Stealthy, Persistent DLL Hijacking Works Against OS X

Researcher Patrick Wardle of Synack is expected this week at CanSecWest to unveil malicious dylib attacks against Apple’s Mac OS X.

DLL hijacking has plagued Windows machines back as far as 2000 and provides hackers with a quiet way to gain persistence on a vulnerable machine, or remotely exploit a vulnerable application.

And now it’s come to Apple’s Mac OS X.

This week at the CanSecWest conference in Vancouver, Synack director of research Patrick Wardle is expected to deliver a talk during which he’ll explain different attacks that abuse dylibs in OS X for many of the same outcomes as with Windows: persistence; process injection; security feature bypass (in this case, Apple Gatekeeper); and remote exploitation.

“DLL hijacking has haunted Windows for a while; it’s been abused by malware by a number of malicious adversaries. It’s a fairly widespread attack,” Wardle told Threatpost. “I wondered if it was similar on OS X and I found an attack similar to that. Under the hood, there are technical differences, but it provides the same capabilities. Given you have a vulnerable app on OS X, you can abuse it the same way it’s abused on Windows.”

Wardle is also expected to release following his talk source code for a scanner that discovers apps that are vulnerable to his attack. Running his Python script against his own OS X machine, Wardle was able to find 144 binaries vulnerable to different flavors of his dylib hijacking attacks, including Apple’s Xcode, iMovie and Quicktime plugins, Microsoft Word, Excel, and PowerPoint, and third-party apps such as Java, Dropbox, GPG Tools and Adobe plugins.

“Windows is vulnerable to DLL hijacking, and now OS X is similarly vulnerable to dylib hijacking,” Wardle said.

With DLL and dylib attacks, the concept is essentially the same: an attacker must find a way to get a malicious library into a directory that is loaded by the operating system.
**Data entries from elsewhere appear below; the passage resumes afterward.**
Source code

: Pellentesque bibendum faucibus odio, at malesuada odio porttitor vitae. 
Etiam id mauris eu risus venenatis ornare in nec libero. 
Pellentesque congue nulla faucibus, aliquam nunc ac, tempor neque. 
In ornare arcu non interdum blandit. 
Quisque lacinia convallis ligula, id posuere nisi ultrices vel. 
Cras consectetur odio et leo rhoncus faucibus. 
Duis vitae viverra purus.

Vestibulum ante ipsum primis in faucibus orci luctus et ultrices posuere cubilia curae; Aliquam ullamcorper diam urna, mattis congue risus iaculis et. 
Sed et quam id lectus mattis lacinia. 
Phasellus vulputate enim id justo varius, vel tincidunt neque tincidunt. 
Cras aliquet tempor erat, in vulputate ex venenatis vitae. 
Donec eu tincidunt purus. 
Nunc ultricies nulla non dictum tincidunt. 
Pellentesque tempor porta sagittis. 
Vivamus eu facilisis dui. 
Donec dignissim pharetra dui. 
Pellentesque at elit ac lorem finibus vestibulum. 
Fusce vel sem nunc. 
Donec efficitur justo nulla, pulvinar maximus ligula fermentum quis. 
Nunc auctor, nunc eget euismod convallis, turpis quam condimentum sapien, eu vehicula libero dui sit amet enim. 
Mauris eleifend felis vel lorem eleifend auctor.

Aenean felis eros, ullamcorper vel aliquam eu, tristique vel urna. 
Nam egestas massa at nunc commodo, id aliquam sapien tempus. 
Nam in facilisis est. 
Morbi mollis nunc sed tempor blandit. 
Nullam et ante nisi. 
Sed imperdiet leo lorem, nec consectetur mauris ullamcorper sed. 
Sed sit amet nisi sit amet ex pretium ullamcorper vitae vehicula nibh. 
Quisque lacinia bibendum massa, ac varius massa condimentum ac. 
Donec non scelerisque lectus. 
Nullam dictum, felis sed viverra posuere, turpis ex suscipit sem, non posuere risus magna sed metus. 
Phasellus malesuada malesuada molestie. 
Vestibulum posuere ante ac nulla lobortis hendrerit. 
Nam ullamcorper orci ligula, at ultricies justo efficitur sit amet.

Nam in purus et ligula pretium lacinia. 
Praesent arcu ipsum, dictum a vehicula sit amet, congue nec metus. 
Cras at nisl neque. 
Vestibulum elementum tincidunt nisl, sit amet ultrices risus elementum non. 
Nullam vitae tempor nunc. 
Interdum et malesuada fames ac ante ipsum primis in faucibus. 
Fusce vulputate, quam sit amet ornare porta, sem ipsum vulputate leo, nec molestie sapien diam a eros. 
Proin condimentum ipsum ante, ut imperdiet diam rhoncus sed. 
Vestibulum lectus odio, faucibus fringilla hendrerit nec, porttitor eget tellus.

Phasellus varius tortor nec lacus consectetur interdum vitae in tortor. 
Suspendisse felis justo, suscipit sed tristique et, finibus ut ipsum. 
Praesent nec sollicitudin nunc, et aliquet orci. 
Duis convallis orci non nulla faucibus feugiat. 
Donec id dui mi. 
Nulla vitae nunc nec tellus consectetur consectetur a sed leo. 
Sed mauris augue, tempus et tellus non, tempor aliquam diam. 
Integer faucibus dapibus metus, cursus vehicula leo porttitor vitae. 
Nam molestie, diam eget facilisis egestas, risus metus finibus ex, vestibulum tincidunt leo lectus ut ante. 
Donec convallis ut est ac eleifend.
Wardle explained one facet of his attack where he was able to find a vulnerable Apply binary in its Photostream Agent that automatically started with iCloud.
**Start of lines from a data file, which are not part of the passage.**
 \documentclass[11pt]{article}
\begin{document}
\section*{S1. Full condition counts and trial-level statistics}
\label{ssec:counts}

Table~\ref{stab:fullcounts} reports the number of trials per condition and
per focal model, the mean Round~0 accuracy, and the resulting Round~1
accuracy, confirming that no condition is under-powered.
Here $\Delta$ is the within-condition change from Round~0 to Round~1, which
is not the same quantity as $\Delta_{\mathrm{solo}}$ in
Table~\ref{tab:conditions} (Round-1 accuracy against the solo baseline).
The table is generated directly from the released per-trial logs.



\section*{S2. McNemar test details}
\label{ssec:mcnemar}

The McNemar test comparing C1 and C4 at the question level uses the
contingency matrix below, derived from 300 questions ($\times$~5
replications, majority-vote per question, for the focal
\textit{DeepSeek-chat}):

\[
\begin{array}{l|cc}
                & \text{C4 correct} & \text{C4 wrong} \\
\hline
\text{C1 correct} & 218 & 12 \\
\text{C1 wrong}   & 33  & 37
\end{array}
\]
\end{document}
“It’s perfect for attacker persistence,” Wardle said. “You copy a specially crafted dylib into the directory PhotoStream looks for when the app starts, and the attacker’s dylib is loaded into the context of the process. It’s a stealthy way to gain persistence; you’re not creating any new processes, nor modifying any files. You’re planting a single dylib and you’re in.”

In another attack, Wardle said he was able to gain automatic and persistent code execution via a process injection against Xcode, Apple’s integrated developer environment.

“My malware infects Xcode and any time a developer deploys a new binary, it would also add the malicious code,” Wardle said. “It’s an anonymous propagation vector.”

Wardle was also able to remotely bypass Apple’s Gatekeeper security product that limits what software can be downloaded onto an Apple machine and from where, in addition to providing antimalware protection. His malicious dylib code, he said, would be implanted in a download that should be blocked by Gatekeeper because it’s not signed from the Apple App Store. Gatekeeper, however, will load the malicious file remotely giving the attacker code execution, Wardle said.

“Gatekeeper normally does a pretty good job of blocking these downloads, but now using this bypass, we can get users to infect themselves,” Wardle said.

Wardle is expected to demonstrate an attack that combines all of these components, including the Gatekeeper bypass that when executed uses the dylib hijacking to gain persistence, grabs users’ files and exfiltrates that data to iCloud, and can also sent remote commands to the vulnerable machine. Most worrisome, he said, is that his malware went undetected by most antivirus packages, and Apple barely acknowledged his bug reports starting in January other than an automated response, and a thank you and congratulations on his talk being accepted at CanSecWest.

“I think things are broken. This abuses legitimate functionality of OS X and it’s not patched,” Wardle said. “These attacks are powerful and stealthy, and do a lot of malicious things.”